Despite the popularity and ‘authenticity’ of brands such as Bisto, Cadbury’s – made under licence for US conglomerate Mondelez – and Mr Kipling, investors have given Premier Foods (PFD) a wide berth until now due to its widely-reported lack of free cash flow and pension ‘black hole’.

However, a plan to sort out its various pension scheme deficits should significantly reduces the amount of cash needed on an ongoing basis and goes a long way to de-risking the business.

Together with the pension update, Premier revealed that trading for the year to 28 March was at the top end of market expectations and that it had generated £90m of operating cash flow, bringing the ratio of net debt-to-EBITDA (earnings before interest, tax, depreciation and amortisation) ‘comfortably’ lower than the previous target of three times.

The combination of the pension deal and better than expected results makes Premier considerably more investable than in the past.

The transformational pension deal involves merging three of its retirement schemes and then paying an insurer to take over the liabilities of the largest plan (called a ‘buyout’).
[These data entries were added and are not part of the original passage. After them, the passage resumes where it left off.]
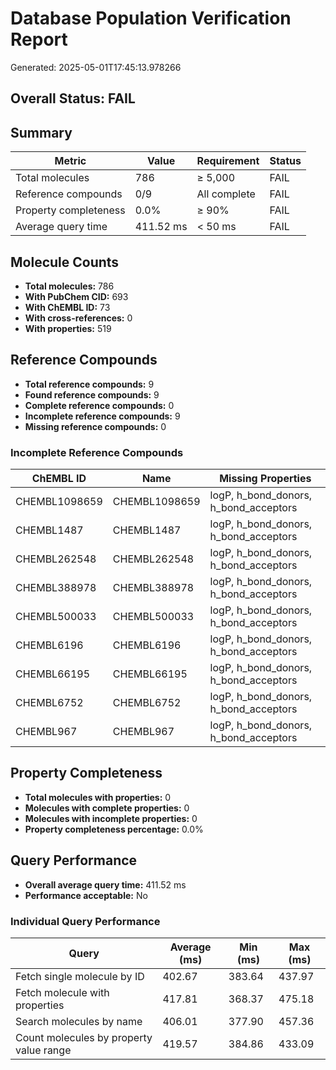 # Database Population Verification Report

Generated: 2025-05-01T17:45:13.978266

## Overall Status: FAIL

## Summary

| Metric | Value | Requirement | Status |
|--------|-------|-------------|--------|
| Total molecules | 786 | ≥ 5,000 | FAIL |
| Reference compounds | 0/9 | All complete | FAIL |
| Property completeness | 0.0% | ≥ 90% | FAIL |
| Average query time | 411.52 ms | < 50 ms | FAIL |

## Molecule Counts

- **Total molecules:** 786
- **With PubChem CID:** 693
- **With ChEMBL ID:** 73
- **With cross-references:** 0
- **With properties:** 519

## Reference Compounds

- **Total reference compounds:** 9
- **Found reference compounds:** 9
- **Complete reference compounds:** 0
- **Incomplete reference compounds:** 9
- **Missing reference compounds:** 0

### Incomplete Reference Compounds

| ChEMBL ID | Name | Missing Properties |
|-----------|------|-------------------|
| CHEMBL1098659 | CHEMBL1098659 | logP, h_bond_donors, h_bond_acceptors |
| CHEMBL1487 | CHEMBL1487 | logP, h_bond_donors, h_bond_acceptors |
| CHEMBL262548 | CHEMBL262548 | logP, h_bond_donors, h_bond_acceptors |
| CHEMBL388978 | CHEMBL388978 | logP, h_bond_donors, h_bond_acceptors |
| CHEMBL500033 | CHEMBL500033 | logP, h_bond_donors, h_bond_acceptors |
| CHEMBL6196 | CHEMBL6196 | logP, h_bond_donors, h_bond_acceptors |
| CHEMBL66195 | CHEMBL66195 | logP, h_bond_donors, h_bond_acceptors |
| CHEMBL6752 | CHEMBL6752 | logP, h_bond_donors, h_bond_acceptors |
| CHEMBL967 | CHEMBL967 | logP, h_bond_donors, h_bond_acceptors |

## Property Completeness

- **Total molecules with properties:** 0
- **Molecules with complete properties:** 0
- **Molecules with incomplete properties:** 0
- **Property completeness percentage:** 0.0%

## Query Performance

- **Overall average query time:** 411.52 ms
- **Performance acceptable:** No

### Individual Query Performance

| Query | Average (ms) | Min (ms) | Max (ms) |
|-------|-------------|----------|----------|
| Fetch single molecule by ID | 402.67 | 383.64 | 437.97 |
| Fetch molecule with properties | 417.81 | 368.37 | 475.18 |
| Search molecules by name | 406.01 | 377.90 | 457.36 |
| Count molecules by property value range | 419.57 | 384.86 | 433.09 |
Any surplus from the buyout will help to fund deficits in the two remaining schemes.

The firm ended the year to March with £90m, to which it added £85m from its credit facility to give it £175m of available firepower.

These funds will be used to push on with its successful ‘branded growth model strategy’, building on the success of its market-leading brands.

Having seen steady like-for-like growth in the nine months to December, demand for the group’s products soared in the last quarter as shoppers cleared supermarket shelves.

UK sales were up 7.3% over the final three months and up 15.1% in March alone, putting full year trading profits at the top end of expectations.

With demand continuing at above-average levels as the lockdown continues, Peel Hunt has raised its earnings forecast for the current year and raised its target price from 50p to 80p.

As the firm continues to roll-out self-help solutions, we believe there is potential for sales and earnings to further exceed market forecasts.

At their current price, the shares trade on less than five times expected 2021 earnings and a free cash flow yield of over 15%. That’s far too cheap given that Premier Foods has a plan to resolve pension issues, trading is good, and it should soon have more cash to reinvest in its business.

Fundamentally this company is at a major turning point and there is plenty to suggest its shares deserve a massive re-rating.